Look through the data that follows and work out how many lines contain the string "Model". Nothing but that number should be given.

---- Data for analysis

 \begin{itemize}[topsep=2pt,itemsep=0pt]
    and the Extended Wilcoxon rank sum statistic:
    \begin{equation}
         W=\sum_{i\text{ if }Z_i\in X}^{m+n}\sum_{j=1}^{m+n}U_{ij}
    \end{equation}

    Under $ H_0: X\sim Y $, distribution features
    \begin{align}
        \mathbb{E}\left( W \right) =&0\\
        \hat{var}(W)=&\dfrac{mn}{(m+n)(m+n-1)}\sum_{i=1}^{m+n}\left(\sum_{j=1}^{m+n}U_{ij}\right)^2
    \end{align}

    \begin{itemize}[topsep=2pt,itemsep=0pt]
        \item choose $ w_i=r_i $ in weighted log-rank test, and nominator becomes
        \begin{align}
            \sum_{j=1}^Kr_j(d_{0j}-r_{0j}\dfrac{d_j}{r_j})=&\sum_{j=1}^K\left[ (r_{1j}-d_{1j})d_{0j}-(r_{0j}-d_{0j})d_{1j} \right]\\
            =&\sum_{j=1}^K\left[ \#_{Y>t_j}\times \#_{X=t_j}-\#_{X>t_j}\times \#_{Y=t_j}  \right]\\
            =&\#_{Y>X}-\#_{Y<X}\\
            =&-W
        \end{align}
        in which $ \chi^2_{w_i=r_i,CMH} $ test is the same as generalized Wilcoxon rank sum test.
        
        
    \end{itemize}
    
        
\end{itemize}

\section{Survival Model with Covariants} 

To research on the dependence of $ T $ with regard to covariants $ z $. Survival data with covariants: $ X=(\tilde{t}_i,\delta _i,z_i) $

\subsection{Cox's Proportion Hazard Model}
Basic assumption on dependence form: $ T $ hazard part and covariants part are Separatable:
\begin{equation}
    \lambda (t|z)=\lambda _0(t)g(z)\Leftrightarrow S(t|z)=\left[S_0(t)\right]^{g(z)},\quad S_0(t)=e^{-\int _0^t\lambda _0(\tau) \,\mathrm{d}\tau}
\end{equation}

--------

Output for this exercise: 2